Is that a lump in your breast, or are you just drinking way too much caffeine
Breasts are so much fun, guys.
The following are just a few reasons why breasts are pretty much enjoyed by everyone on the planet:
Breasts are super fun to look at!
They feel way squishy and soft.
And there are myriad of awesome slang terms for breasts: tits, ta-tas, boobs, chetsicles, the girls, bazongas, fun bags, etc. (Fun fact: I typically call my breasts “annoying lumps of fat”.)
Guess what? My annoying lumps of fat recently deceived me. Well, I guess they only scared the living heck out of me, really.
It was a typical Thursday night. I was lounging around, feeling my chest fat.
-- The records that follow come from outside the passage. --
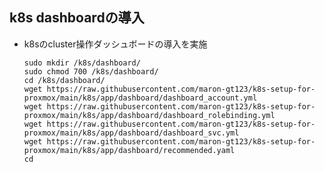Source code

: ##  k8s dashboardの導入
* k8sのcluster操作ダッシュボードの導入を実施

      sudo mkdir /k8s/dashboard/
      sudo chmod 700 /k8s/dashboard/
      cd /k8s/dashboard/
      wget https://raw.githubusercontent.com/maron-gt123/k8s-setup-for-proxmox/main/k8s/app/dashboard/dashboard_account.yml
      wget https://raw.githubusercontent.com/maron-gt123/k8s-setup-for-proxmox/main/k8s/app/dashboard/dashboard_rolebinding.yml
      wget https://raw.githubusercontent.com/maron-gt123/k8s-setup-for-proxmox/main/k8s/app/dashboard/dashboard_svc.yml
      wget https://raw.githubusercontent.com/maron-gt123/k8s-setup-for-proxmox/main/k8s/app/dashboard/recommended.yaml
      cd
      
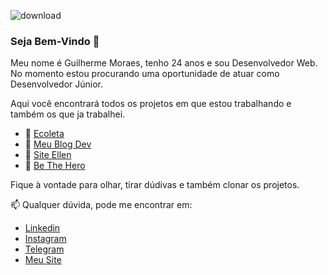 ![download](https://user-images.githubusercontent.com/22078132/87231043-39bfdd80-c38a-11ea-8cb0-2bf634c79211.jpeg)


### Seja Bem-Vindo 👋

Meu nome é Guilherme Moraes, tenho 24 anos e sou Desenvolvedor Web. No momento estou procurando uma oportunidade de atuar como Desenvolvedor Júnior.

Aqui você encontrará todos os projetos em que estou trabalhando e também os que ja trabalhei.

- 🔭 [Ecoleta](https://github.com/guigarcia96/EColeta)
- 🔭 [Meu Blog Dev](https://github.com/guigarcia96/meusite)
- 🔭 [Site Ellen](https://github.com/guigarcia96/site_ellen)
- 🔭 [Be The Hero](https://github.com/guigarcia96/be-the-hero)

Fique à vontade para olhar, tirar dúdivas e também clonar os projetos.

📫 Qualquer dúvida, pode me encontrar em:

- [Linkedin](https://www.linkedin.com/in/guilherme-garcia-dos-santos-40b63891)
- [Instagram](https://www.instagram.com/eudesenvolvedorweb/)
- [Telegram](https://t.me/guigarciam)
- [Meu Site](https://meublogdev.netlify.app/)








<!--
**guigarcia96/guigarcia96** is a ✨ _special_ ✨ repository because its `README.md` (this file) appears on your GitHub profile.

Here are some ideas to get you started:

- 🔭 I’m currently working on ...
- 🌱 I’m currently learning ...
- 👯 I’m looking to collaborate on ...
- 🤔 I’m looking for help with ...
- 💬 Ask me about ...
- 📫 How to reach me: ...
- 😄 Pronouns: ...
- ⚡ Fun fact: ...
-->
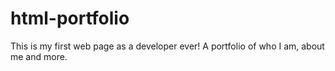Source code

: # html-portfolio
This is my first web page as a developer ever! A portfolio of who I am, about me and more.
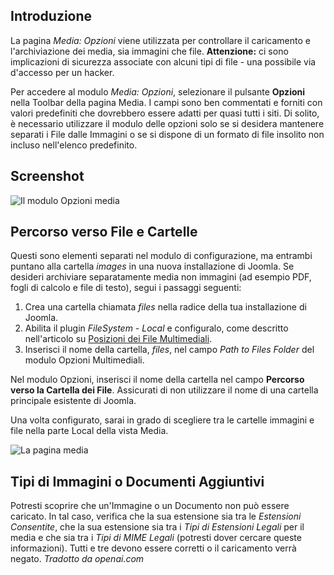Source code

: <!-- Filename: J4.x:Media:_Options / Display title: Media: Opzioni -->

## Introduzione

La pagina *Media: Opzioni* viene utilizzata per controllare il caricamento e l'archiviazione dei media, sia immagini che file. **Attenzione:** ci sono implicazioni di sicurezza associate con alcuni tipi di file - una possibile via d'accesso per un hacker.

Per accedere al modulo *Media: Opzioni*, selezionare il pulsante **Opzioni** nella Toolbar della pagina Media. I campi sono ben commentati e forniti con valori predefiniti che dovrebbero essere adatti per quasi tutti i siti. Di solito, è necessario utilizzare il modulo delle opzioni solo se si desidera mantenere separati i File dalle Immagini o se si dispone di un formato di file insolito non incluso nell'elenco predefinito.

## Screenshot

![Il modulo Opzioni media](../../../en/images/media/media-options.png)

## Percorso verso File e Cartelle

Questi sono elementi separati nel modulo di configurazione, ma entrambi puntano alla cartella *images* in una nuova installazione di Joomla. Se desideri archiviare separatamente media non immagini (ad esempio PDF, fogli di calcolo e file di testo), segui i passaggi seguenti:

1. Crea una cartella chiamata *files* nella radice della tua installazione di Joomla.
2. Abilita il plugin *FileSystem - Local* e configuralo, come descritto nell'articolo su [Posizioni dei File Multimediali](jdocmanual?article=user/media/media-file-locations).
3. Inserisci il nome della cartella, *files*, nel campo *Path to Files Folder* del modulo Opzioni Multimediali.

Nel modulo Opzioni, inserisci il nome della cartella nel campo **Percorso verso la Cartella dei File**. Assicurati di non utilizzare il nome di una cartella principale esistente di Joomla.

Una volta configurato, sarai in grado di scegliere tra le cartelle immagini e file nella parte Local della vista Media.

![La pagina media](../../../en/images/media/media-sample-data-cassiopeia.png)

## Tipi di Immagini o Documenti Aggiuntivi

Potresti scoprire che un'Immagine o un Documento non può essere caricato. In tal caso, verifica che
la sua estensione sia tra le *Estensioni Consentite*, che la sua estensione sia tra
i *Tipi di Estensioni Legali* per il media e che sia tra i
*Tipi di MIME Legali* (potresti dover cercare queste informazioni). Tutti e tre devono essere corretti
o il caricamento verrà negato.
*Tradotto da openai.com*

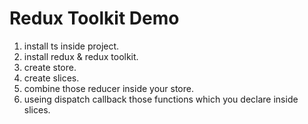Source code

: # Redux Toolkit Demo
1. install ts inside project.
2. install redux & redux toolkit.
3. create store.
4. create slices.
5. combine those reducer inside your store.
6. useing dispatch callback those functions which you declare inside slices.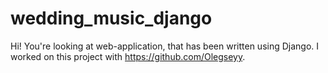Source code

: # wedding_music_django
Hi! You're looking at web-application, that has been written using Django.
I worked on this project with https://github.com/Olegseyy.
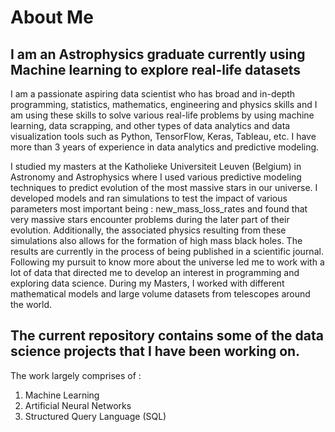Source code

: # About Me 
## I am an Astrophysics graduate currently using Machine learning to explore real-life datasets
I am a passionate aspiring data scientist who has broad and in-depth programming, statistics, mathematics, engineering and physics skills and I am using these skills to solve various real-life problems by using machine learning, data scrapping, and other types of data analytics and data visualization tools such as Python, TensorFlow, Keras, Tableau, etc. I have more than 3 years of experience in data analytics and predictive modeling.

I studied my masters at the Katholieke Universiteit Leuven (Belgium) in Astronomy and Astrophysics where I used various predictive modeling techniques to predict evolution of the most massive stars in our universe. I developed models and ran simulations to test the impact of various parameters most important being : new_mass_loss_rates and found that very massive stars encounter problems during the later part of their evolution. Additionally, the associated physics resulting from these simulations also allows for the formation of high mass black holes. The results are currently in the process of being published in a scientific journal. Following my pursuit to know more about the universe led me to work
with a lot of data that directed me to develop an interest in programming and exploring data science. During my Masters, I worked with different mathematical models and large volume datasets from telescopes around the world. 

## The current repository contains some of the data science projects that I have been working on. 
The work largely comprises of :
1. Machine Learning
2. Artificial Neural Networks
3. Structured Query Language (SQL)
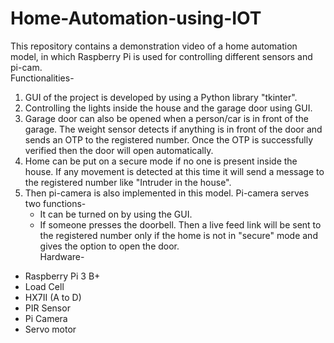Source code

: # Home-Automation-using-IOT
This repository contains a demonstration video of a home automation model, in which Raspberry Pi is used for controlling different sensors and pi-cam.  
Functionalities-
  1. GUI of the project is developed by using a Python library "tkinter".
  2. Controlling the lights inside the house and the garage door using GUI.
  3. Garage door can also be opened when a person/car is in front of the garage. The weight sensor detects if anything is in front of the door and sends an OTP to the
     registered number. Once the OTP is successfully verified then the door will open automatically.
  4. Home can be put on a secure mode if no one is present inside the house. If any movement is detected at this time it will send a message to the registered number
     like "Intruder in the house".
  5. Then pi-camera is also implemented in this model. Pi-camera serves two functions-
     * It can be turned on by using the GUI.
     * If someone presses the doorbell. Then a live feed link will be sent to the registered number only if the home is not in "secure" mode and gives the option to
       open the door.  
Hardware-
  * Raspberry Pi 3 B+
  * Load Cell
  * HX7II (A to D)
  * PIR Sensor
  * Pi Camera
  * Servo motor
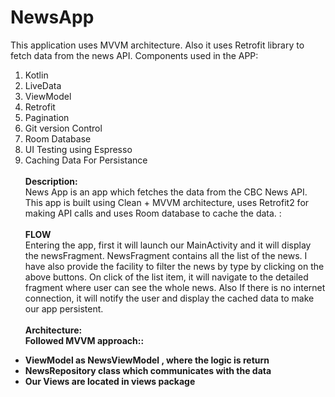# NewsApp
This application uses MVVM architecture. Also it uses Retrofit library to fetch data from the news API.
Components used in the APP: <br>
1.	Kotlin
2.	LiveData
3.	ViewModel
4.	Retrofit
5.	Pagination
6.	Git version Control
7.	Room Database
8.  UI Testing using Espresso
9.  Caching Data For Persistance
<br><br>
<b>Description:</b><br>
News App is an app which fetches the data from the CBC News API. This app is built using Clean + MVVM architecture, uses Retrofit2 for making API calls and uses Room database to cache the data.
:<br><br>
<b>FLOW</b><br>
Entering the app, first it will launch our MainActivity and it will display the newsFragment. NewsFragment contains all the list of the news. I have also provide the facility to filter the news by type by clicking on the above buttons.
On click of the list item, it will navigate to the detailed fragment where user can see the whole news.
Also If there is no internet connection, it will notify the user and display the cached data to make our app persistent.
<br><br>
<b>Architecture:<b><br>
 Followed MVVM approach::<br>
-   ViewModel as NewsViewModel , where the logic is return<br>
-   NewsRepository class which communicates with the data<br>
-   Our Views are located in views package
I reached around my left fat mound and felt this thingy. This stupid, round, lumpy, thingy.
Upon feeling said thingy, I reacted to its presence similar to how I handle most upsetting things in my life – I cried and envisioned my body dying and decaying. I then ignored all phone calls, texts, and messages, and I stared at the ceiling for 4 hours.
After my initial idiotic freak-out, I calmed down and did what any overanxious journalist would do – I researched the heck out of WebMD. My search results yielded the following information:
— Under 7 percent of all breast cancer cases occur in women under 40 years old.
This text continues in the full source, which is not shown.